===== Exercise input

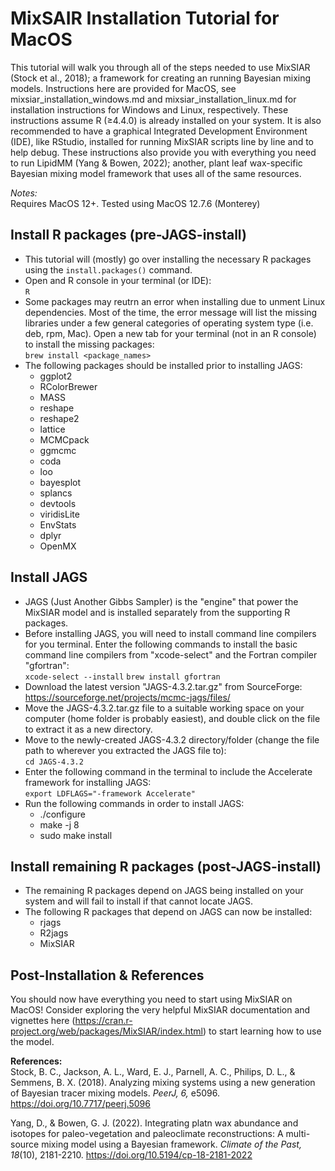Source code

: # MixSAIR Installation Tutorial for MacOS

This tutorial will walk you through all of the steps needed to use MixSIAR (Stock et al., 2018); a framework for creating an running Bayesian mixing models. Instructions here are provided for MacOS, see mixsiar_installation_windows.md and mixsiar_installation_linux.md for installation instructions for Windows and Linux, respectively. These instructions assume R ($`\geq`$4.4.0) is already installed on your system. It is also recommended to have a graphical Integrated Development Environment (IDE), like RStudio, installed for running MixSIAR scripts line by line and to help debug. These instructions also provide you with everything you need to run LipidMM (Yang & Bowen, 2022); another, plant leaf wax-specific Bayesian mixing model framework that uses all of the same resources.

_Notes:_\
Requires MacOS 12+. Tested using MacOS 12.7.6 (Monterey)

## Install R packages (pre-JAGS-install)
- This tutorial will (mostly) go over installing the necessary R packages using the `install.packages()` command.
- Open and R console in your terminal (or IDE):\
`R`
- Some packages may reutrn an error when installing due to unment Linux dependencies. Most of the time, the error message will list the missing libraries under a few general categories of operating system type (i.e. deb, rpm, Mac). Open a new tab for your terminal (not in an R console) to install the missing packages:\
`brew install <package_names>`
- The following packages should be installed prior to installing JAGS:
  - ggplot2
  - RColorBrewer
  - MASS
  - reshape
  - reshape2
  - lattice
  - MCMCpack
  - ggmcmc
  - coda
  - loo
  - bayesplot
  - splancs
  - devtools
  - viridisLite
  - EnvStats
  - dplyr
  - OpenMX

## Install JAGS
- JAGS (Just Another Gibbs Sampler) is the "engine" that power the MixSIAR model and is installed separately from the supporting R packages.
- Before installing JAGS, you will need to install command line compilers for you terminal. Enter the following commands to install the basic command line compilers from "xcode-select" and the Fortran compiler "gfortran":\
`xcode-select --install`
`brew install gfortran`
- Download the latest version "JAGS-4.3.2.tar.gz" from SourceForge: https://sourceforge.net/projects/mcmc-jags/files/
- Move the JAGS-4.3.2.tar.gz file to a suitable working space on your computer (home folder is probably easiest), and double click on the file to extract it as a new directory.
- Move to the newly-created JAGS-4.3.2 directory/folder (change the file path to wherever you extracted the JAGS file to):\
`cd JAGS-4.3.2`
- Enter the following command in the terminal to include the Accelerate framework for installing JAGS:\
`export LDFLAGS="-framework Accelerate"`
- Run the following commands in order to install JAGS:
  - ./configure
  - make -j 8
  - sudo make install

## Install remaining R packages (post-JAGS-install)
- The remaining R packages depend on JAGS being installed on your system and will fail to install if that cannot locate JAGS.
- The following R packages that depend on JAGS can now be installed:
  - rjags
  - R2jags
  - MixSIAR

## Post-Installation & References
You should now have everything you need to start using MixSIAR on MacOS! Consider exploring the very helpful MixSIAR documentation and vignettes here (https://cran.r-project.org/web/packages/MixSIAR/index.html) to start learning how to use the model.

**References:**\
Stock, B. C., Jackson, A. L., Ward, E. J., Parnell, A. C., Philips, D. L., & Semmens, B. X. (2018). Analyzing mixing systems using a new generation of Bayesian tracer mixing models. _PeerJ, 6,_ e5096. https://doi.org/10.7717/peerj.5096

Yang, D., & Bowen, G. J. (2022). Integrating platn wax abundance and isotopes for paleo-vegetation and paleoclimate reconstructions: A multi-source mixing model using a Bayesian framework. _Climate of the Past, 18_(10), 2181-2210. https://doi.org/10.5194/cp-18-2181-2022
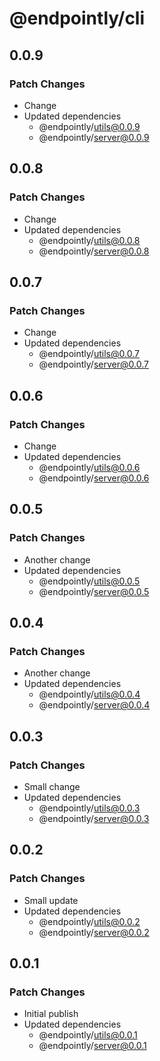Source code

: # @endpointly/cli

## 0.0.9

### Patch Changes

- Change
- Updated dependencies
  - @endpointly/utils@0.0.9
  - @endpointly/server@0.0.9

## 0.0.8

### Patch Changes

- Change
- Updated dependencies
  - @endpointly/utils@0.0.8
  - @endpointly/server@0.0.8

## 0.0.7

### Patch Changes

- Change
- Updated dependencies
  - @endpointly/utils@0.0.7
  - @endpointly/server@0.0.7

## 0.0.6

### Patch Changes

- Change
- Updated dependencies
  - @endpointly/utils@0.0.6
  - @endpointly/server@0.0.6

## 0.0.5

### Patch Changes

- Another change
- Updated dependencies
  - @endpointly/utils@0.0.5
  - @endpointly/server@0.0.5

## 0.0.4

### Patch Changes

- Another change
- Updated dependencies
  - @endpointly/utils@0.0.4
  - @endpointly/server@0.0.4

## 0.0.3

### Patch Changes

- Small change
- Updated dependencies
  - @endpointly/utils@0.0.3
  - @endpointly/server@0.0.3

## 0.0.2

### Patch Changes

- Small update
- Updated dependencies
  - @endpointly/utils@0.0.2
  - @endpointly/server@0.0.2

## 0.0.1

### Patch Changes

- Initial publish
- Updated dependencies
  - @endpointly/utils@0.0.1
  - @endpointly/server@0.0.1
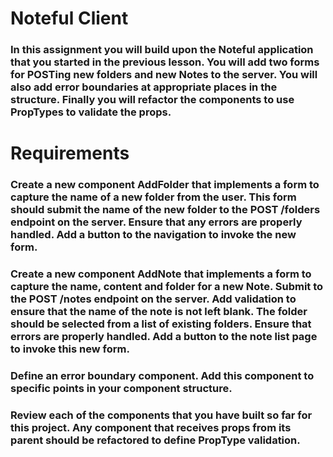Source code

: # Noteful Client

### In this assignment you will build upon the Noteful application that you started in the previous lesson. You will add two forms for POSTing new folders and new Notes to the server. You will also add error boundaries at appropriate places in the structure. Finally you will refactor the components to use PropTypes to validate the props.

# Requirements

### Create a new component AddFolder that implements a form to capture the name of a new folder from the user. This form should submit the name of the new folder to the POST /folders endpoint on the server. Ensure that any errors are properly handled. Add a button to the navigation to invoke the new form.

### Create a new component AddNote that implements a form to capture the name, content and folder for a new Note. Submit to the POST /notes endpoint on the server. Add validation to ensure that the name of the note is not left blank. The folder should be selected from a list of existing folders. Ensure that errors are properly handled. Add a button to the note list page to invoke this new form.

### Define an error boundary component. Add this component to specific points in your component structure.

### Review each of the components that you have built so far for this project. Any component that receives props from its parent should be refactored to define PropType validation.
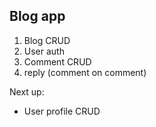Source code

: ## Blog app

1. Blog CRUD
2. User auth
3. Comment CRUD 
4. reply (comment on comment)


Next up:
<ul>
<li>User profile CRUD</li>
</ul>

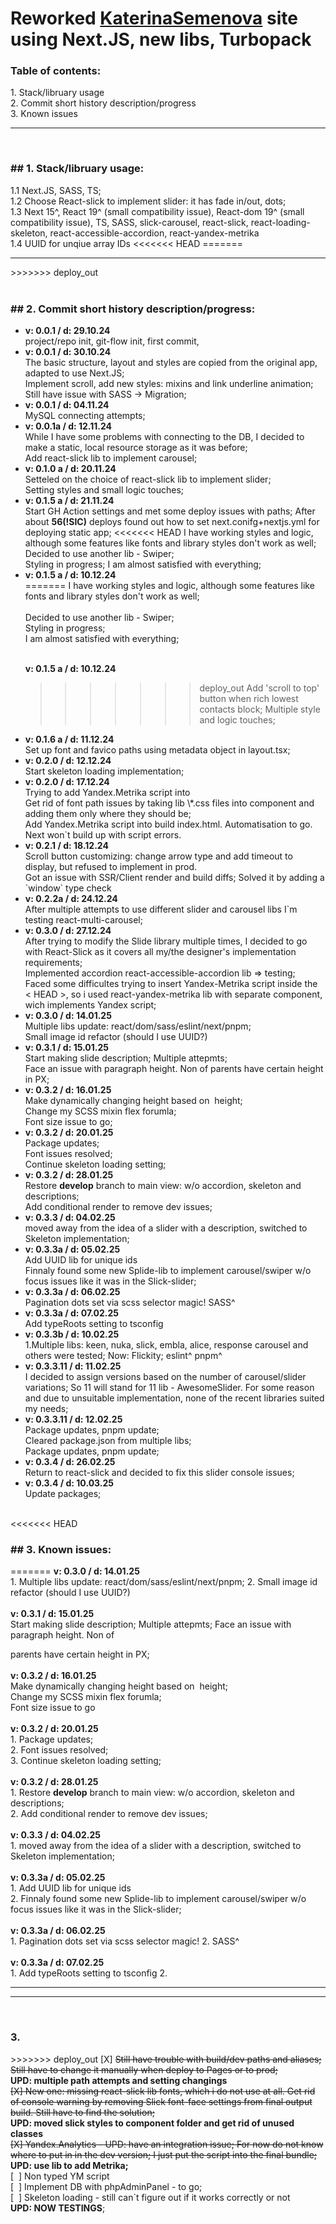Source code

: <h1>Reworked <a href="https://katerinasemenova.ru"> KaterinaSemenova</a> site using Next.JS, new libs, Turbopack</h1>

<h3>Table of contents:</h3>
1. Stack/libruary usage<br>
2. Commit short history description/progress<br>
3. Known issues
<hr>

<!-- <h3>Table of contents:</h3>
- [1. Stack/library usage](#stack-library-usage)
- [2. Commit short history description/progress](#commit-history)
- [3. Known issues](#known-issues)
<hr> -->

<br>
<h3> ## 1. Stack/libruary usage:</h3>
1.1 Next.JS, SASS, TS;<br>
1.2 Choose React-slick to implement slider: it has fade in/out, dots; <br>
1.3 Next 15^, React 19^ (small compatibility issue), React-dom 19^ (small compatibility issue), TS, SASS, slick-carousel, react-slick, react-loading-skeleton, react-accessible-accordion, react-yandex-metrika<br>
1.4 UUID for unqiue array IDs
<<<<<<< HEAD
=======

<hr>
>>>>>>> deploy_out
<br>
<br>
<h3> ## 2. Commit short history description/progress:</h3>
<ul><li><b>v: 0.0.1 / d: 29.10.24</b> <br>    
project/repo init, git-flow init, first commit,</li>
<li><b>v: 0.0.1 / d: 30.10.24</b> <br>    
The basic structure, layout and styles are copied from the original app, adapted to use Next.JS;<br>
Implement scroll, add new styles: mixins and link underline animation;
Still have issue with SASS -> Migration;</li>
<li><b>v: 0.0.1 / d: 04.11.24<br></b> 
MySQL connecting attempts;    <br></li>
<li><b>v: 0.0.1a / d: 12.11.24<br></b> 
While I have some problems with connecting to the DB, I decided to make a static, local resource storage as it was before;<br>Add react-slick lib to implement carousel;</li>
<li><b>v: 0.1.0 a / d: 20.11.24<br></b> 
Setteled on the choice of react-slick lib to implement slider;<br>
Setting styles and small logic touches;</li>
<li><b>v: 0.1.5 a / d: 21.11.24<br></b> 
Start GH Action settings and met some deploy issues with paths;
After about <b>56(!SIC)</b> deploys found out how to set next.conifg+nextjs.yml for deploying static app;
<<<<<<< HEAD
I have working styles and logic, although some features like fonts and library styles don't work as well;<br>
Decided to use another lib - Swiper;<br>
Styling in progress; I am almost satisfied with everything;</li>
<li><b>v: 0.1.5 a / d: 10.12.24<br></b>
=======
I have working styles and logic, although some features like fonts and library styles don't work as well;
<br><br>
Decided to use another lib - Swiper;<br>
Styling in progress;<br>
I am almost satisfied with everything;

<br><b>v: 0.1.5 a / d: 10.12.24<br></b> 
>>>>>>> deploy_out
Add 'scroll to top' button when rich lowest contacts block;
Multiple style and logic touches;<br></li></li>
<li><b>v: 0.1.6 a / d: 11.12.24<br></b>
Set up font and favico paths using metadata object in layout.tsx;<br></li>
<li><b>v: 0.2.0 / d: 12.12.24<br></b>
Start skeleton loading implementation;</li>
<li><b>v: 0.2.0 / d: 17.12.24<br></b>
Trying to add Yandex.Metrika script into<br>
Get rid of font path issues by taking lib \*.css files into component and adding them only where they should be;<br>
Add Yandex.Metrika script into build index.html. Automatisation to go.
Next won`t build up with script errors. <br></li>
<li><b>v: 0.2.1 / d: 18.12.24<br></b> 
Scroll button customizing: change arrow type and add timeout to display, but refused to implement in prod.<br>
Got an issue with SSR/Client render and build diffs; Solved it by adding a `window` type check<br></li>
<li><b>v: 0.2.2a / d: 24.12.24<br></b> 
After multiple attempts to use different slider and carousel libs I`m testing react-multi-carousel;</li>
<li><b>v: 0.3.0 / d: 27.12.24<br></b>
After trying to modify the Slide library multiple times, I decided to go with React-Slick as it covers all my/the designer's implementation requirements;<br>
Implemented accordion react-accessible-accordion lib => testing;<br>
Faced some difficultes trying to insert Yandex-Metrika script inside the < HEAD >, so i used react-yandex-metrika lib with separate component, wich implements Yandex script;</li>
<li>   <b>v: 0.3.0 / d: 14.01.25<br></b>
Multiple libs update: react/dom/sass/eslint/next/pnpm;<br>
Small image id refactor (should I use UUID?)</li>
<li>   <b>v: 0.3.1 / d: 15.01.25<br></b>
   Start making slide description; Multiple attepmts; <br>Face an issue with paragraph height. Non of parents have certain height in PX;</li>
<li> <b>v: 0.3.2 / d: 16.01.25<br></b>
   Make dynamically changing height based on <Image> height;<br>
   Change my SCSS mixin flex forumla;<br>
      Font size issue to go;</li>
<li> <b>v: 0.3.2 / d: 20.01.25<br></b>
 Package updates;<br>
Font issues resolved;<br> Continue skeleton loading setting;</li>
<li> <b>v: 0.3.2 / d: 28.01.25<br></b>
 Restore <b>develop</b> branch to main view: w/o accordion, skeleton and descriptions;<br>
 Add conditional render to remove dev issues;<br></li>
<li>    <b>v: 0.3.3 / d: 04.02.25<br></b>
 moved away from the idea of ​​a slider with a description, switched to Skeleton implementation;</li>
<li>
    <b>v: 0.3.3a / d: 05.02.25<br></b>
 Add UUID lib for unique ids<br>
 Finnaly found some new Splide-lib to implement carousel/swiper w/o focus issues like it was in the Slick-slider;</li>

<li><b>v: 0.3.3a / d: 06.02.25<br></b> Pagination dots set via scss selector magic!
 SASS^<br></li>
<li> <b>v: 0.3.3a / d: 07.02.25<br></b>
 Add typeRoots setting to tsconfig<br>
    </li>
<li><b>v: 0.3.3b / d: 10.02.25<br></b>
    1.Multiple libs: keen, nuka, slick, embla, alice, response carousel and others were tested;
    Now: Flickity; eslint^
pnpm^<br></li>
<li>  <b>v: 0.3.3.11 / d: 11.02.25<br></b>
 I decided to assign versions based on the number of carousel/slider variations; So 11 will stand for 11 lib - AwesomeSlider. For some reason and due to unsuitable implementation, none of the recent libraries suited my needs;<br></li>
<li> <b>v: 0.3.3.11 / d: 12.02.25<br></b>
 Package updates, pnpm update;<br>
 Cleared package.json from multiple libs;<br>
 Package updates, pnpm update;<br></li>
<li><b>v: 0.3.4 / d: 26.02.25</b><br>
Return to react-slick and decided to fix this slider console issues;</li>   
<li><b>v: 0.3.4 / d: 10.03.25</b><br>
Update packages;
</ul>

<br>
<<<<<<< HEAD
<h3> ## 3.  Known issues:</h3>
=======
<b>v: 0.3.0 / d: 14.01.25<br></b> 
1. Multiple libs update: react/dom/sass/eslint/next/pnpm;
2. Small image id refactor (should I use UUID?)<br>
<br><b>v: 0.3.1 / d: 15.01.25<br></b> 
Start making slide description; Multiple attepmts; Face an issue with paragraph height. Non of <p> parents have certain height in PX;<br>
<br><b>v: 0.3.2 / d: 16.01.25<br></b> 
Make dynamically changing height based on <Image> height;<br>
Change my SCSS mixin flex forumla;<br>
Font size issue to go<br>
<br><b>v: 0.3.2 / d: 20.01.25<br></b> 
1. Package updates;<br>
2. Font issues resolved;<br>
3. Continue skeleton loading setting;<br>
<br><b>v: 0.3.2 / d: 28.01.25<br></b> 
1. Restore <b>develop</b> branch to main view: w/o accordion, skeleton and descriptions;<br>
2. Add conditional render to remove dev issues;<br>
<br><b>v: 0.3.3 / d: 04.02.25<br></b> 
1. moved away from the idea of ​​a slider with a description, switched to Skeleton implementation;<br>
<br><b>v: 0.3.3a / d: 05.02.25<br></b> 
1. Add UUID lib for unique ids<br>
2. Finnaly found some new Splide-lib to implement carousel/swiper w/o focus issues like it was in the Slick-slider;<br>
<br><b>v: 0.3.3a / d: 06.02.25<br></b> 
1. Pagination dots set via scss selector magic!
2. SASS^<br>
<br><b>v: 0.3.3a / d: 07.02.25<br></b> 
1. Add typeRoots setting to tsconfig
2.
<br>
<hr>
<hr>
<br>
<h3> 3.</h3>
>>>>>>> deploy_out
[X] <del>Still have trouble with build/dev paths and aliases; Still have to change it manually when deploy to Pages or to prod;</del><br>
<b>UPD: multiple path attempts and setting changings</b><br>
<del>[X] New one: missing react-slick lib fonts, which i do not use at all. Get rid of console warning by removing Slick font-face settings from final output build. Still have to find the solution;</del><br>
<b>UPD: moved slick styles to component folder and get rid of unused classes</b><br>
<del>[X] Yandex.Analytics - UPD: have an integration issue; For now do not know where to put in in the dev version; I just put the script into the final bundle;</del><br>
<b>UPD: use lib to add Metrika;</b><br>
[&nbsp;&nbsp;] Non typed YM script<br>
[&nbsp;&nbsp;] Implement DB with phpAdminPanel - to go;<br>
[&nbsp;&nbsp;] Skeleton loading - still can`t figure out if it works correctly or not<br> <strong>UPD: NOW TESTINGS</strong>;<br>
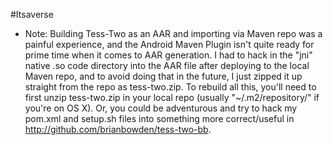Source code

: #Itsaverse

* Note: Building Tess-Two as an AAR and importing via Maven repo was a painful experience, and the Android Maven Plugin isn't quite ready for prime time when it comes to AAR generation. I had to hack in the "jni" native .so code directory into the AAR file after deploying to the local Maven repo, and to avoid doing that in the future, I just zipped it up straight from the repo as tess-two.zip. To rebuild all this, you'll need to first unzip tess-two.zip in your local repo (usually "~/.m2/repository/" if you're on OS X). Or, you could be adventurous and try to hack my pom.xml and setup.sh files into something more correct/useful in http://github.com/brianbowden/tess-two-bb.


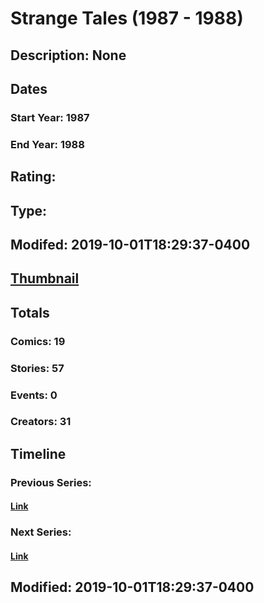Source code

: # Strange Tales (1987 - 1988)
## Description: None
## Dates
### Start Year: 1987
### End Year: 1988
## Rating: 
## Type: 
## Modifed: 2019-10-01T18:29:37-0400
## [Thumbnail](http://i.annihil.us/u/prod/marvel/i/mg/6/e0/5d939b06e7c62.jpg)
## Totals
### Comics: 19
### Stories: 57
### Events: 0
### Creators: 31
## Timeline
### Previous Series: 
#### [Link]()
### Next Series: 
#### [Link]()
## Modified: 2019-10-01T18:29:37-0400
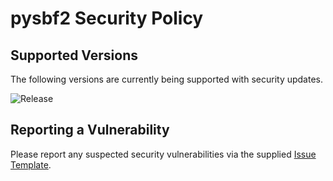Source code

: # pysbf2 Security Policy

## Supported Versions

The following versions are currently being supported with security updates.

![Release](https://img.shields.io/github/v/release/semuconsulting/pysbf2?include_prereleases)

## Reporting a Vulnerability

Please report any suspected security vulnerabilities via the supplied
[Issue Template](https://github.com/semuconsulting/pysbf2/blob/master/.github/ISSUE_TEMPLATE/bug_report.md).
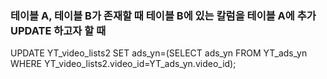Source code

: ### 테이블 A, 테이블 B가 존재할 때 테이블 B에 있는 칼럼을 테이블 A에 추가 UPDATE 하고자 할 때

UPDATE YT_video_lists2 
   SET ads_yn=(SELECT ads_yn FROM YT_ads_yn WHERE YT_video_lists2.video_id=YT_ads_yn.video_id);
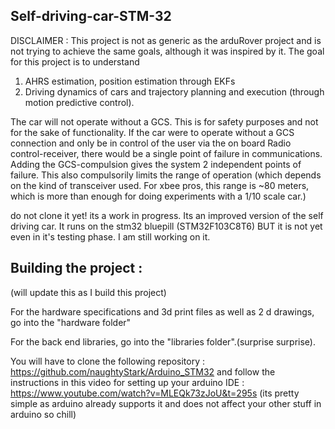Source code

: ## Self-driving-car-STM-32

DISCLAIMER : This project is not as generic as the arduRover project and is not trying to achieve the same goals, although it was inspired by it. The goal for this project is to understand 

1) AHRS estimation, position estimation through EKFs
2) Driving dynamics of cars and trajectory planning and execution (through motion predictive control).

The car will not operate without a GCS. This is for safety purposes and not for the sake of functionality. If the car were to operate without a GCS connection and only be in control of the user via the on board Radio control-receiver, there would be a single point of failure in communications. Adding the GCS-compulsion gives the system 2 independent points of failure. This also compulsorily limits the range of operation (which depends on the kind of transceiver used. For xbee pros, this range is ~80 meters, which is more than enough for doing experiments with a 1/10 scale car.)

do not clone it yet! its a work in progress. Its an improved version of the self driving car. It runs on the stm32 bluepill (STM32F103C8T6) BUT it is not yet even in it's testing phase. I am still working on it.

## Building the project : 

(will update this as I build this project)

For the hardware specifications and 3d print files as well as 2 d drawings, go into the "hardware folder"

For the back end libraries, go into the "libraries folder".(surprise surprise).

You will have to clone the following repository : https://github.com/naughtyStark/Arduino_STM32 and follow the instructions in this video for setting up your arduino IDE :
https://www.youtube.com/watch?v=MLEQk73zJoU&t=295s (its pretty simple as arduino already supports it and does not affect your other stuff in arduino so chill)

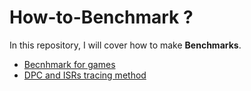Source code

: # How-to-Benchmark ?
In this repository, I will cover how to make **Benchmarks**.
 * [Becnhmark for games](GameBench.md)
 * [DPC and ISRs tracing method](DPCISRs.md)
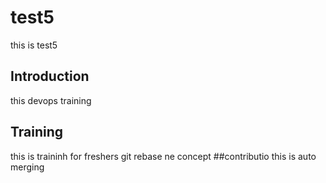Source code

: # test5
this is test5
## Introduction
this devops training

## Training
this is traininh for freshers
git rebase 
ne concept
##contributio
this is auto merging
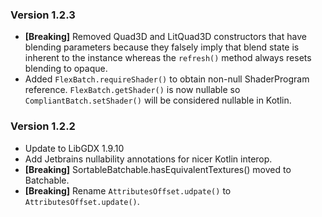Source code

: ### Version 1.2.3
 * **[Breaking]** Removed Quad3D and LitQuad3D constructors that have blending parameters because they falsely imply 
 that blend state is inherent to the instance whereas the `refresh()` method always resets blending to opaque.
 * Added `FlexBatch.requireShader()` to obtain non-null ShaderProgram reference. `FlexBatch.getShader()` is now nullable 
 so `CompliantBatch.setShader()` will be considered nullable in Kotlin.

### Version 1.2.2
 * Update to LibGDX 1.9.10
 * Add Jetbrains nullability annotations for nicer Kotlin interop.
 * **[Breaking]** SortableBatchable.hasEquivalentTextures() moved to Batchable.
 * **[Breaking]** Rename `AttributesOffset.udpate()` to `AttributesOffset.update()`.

==========

◆ **Your assignment**: Copy exactly the stretch of data above from the line with "Return to react-slick" through the line with "<br><b>v: 0.3.3a / d: 05.02.25<br></b>", and omit all other lines.

◆ **Exercise answer**:
Return to react-slick and decided to fix this slider console issues;</li>   
<li><b>v: 0.3.4 / d: 10.03.25</b><br>
Update packages;
</ul>

<br>
<<<<<<< HEAD
<h3> ## 3.  Known issues:</h3>
=======
<b>v: 0.3.0 / d: 14.01.25<br></b> 
1. Multiple libs update: react/dom/sass/eslint/next/pnpm;
2. Small image id refactor (should I use UUID?)<br>
<br><b>v: 0.3.1 / d: 15.01.25<br></b> 
Start making slide description; Multiple attepmts; Face an issue with paragraph height. Non of <p> parents have certain height in PX;<br>
<br><b>v: 0.3.2 / d: 16.01.25<br></b> 
Make dynamically changing height based on <Image> height;<br>
Change my SCSS mixin flex forumla;<br>
Font size issue to go<br>
<br><b>v: 0.3.2 / d: 20.01.25<br></b> 
1. Package updates;<br>
2. Font issues resolved;<br>
3. Continue skeleton loading setting;<br>
<br><b>v: 0.3.2 / d: 28.01.25<br></b> 
1. Restore <b>develop</b> branch to main view: w/o accordion, skeleton and descriptions;<br>
2. Add conditional render to remove dev issues;<br>
<br><b>v: 0.3.3 / d: 04.02.25<br></b> 
1. moved away from the idea of ​​a slider with a description, switched to Skeleton implementation;<br>
<br><b>v: 0.3.3a / d: 05.02.25<br></b> 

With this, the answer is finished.